Requirement:
Exact reproduction of the following data is required.

Task input:
----------------

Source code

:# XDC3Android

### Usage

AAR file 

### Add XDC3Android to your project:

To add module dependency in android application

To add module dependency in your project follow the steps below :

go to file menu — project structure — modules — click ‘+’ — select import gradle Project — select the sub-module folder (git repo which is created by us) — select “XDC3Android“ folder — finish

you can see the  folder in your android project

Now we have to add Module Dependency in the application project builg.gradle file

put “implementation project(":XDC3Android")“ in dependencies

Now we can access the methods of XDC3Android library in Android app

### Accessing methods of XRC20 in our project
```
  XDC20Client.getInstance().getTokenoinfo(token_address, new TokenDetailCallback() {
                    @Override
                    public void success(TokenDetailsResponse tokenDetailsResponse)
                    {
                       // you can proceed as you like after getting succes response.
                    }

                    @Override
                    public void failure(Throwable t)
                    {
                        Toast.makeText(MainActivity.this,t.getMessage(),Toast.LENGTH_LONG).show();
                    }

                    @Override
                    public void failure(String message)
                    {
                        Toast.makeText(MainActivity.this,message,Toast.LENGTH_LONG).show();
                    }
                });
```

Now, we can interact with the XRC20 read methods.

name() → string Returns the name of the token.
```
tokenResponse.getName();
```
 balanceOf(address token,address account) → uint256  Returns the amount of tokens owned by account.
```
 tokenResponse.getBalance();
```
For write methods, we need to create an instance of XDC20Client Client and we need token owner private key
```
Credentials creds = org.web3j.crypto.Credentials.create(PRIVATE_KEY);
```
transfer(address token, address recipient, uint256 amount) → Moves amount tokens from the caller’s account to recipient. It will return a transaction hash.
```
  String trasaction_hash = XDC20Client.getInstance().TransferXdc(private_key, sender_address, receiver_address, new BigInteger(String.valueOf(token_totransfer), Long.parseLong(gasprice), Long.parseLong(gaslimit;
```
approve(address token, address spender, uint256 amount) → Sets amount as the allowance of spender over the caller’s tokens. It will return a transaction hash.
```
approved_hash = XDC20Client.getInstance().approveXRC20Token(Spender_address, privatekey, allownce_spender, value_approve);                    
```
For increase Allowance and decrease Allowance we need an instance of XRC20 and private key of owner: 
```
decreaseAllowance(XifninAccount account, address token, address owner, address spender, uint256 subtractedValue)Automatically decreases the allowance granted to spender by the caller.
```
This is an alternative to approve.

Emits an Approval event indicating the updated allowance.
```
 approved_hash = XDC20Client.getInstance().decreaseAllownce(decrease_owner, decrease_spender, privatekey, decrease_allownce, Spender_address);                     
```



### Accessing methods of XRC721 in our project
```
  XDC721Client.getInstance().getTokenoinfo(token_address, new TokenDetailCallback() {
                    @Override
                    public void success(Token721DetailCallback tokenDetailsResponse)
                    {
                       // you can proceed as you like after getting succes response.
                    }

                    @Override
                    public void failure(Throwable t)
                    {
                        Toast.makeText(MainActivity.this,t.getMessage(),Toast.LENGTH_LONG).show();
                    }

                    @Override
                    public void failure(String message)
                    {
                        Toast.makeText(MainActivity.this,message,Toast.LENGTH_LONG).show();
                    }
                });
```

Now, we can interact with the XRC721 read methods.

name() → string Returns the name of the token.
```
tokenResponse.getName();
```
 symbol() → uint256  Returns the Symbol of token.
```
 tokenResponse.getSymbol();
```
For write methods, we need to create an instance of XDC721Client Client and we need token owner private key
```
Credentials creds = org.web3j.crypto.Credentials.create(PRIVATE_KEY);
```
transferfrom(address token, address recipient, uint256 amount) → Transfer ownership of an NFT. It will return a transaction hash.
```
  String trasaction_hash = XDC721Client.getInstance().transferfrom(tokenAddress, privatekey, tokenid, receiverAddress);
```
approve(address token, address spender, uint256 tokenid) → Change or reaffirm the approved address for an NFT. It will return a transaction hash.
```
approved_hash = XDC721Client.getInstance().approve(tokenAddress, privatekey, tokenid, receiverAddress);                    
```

----------------

Exercise output:
Source code

:# XDC3Android

### Usage

AAR file 

### Add XDC3Android to your project:

To add module dependency in android application

To add module dependency in your project follow the steps below :

go to file menu — project structure — modules — click ‘+’ — select import gradle Project — select the sub-module folder (git repo which is created by us) — select “XDC3Android“ folder — finish

you can see the  folder in your android project

Now we have to add Module Dependency in the application project builg.gradle file

put “implementation project(":XDC3Android")“ in dependencies

Now we can access the methods of XDC3Android library in Android app

### Accessing methods of XRC20 in our project
```
  XDC20Client.getInstance().getTokenoinfo(token_address, new TokenDetailCallback() {
                    @Override
                    public void success(TokenDetailsResponse tokenDetailsResponse)
                    {
                       // you can proceed as you like after getting succes response.
                    }

                    @Override
                    public void failure(Throwable t)
                    {
                        Toast.makeText(MainActivity.this,t.getMessage(),Toast.LENGTH_LONG).show();
                    }

                    @Override
                    public void failure(String message)
                    {
                        Toast.makeText(MainActivity.this,message,Toast.LENGTH_LONG).show();
                    }
                });
```

Now, we can interact with the XRC20 read methods.

name() → string Returns the name of the token.
```
tokenResponse.getName();
```
 balanceOf(address token,address account) → uint256  Returns the amount of tokens owned by account.
```
 tokenResponse.getBalance();
```
For write methods, we need to create an instance of XDC20Client Client and we need token owner private key
```
Credentials creds = org.web3j.crypto.Credentials.create(PRIVATE_KEY);
```
transfer(address token, address recipient, uint256 amount) → Moves amount tokens from the caller’s account to recipient. It will return a transaction hash.
```
  String trasaction_hash = XDC20Client.getInstance().TransferXdc(private_key, sender_address, receiver_address, new BigInteger(String.valueOf(token_totransfer), Long.parseLong(gasprice), Long.parseLong(gaslimit;
```
approve(address token, address spender, uint256 amount) → Sets amount as the allowance of spender over the caller’s tokens. It will return a transaction hash.
```
approved_hash = XDC20Client.getInstance().approveXRC20Token(Spender_address, privatekey, allownce_spender, value_approve);                    
```
For increase Allowance and decrease Allowance we need an instance of XRC20 and private key of owner: 
```
decreaseAllowance(XifninAccount account, address token, address owner, address spender, uint256 subtractedValue)Automatically decreases the allowance granted to spender by the caller.
```
This is an alternative to approve.

Emits an Approval event indicating the updated allowance.
```
 approved_hash = XDC20Client.getInstance().decreaseAllownce(decrease_owner, decrease_spender, privatekey, decrease_allownce, Spender_address);                     
```



### Accessing methods of XRC721 in our project
```
  XDC721Client.getInstance().getTokenoinfo(token_address, new TokenDetailCallback() {
                    @Override
                    public void success(Token721DetailCallback tokenDetailsResponse)
                    {
                       // you can proceed as you like after getting succes response.
                    }

                    @Override
                    public void failure(Throwable t)
                    {
                        Toast.makeText(MainActivity.this,t.getMessage(),Toast.LENGTH_LONG).show();
                    }

                    @Override
                    public void failure(String message)
                    {
                        Toast.makeText(MainActivity.this,message,Toast.LENGTH_LONG).show();
                    }
                });
```

Now, we can interact with the XRC721 read methods.

name() → string Returns the name of the token.
```
tokenResponse.getName();
```
 symbol() → uint256  Returns the Symbol of token.
```
 tokenResponse.getSymbol();
```
For write methods, we need to create an instance of XDC721Client Client and we need token owner private key
```
Credentials creds = org.web3j.crypto.Credentials.create(PRIVATE_KEY);
```
transferfrom(address token, address recipient, uint256 amount) → Transfer ownership of an NFT. It will return a transaction hash.
```
  String trasaction_hash = XDC721Client.getInstance().transferfrom(tokenAddress, privatekey, tokenid, receiverAddress);
```
approve(address token, address spender, uint256 tokenid) → Change or reaffirm the approved address for an NFT. It will return a transaction hash.
```
approved_hash = XDC721Client.getInstance().approve(tokenAddress, privatekey, tokenid, receiverAddress);                    
```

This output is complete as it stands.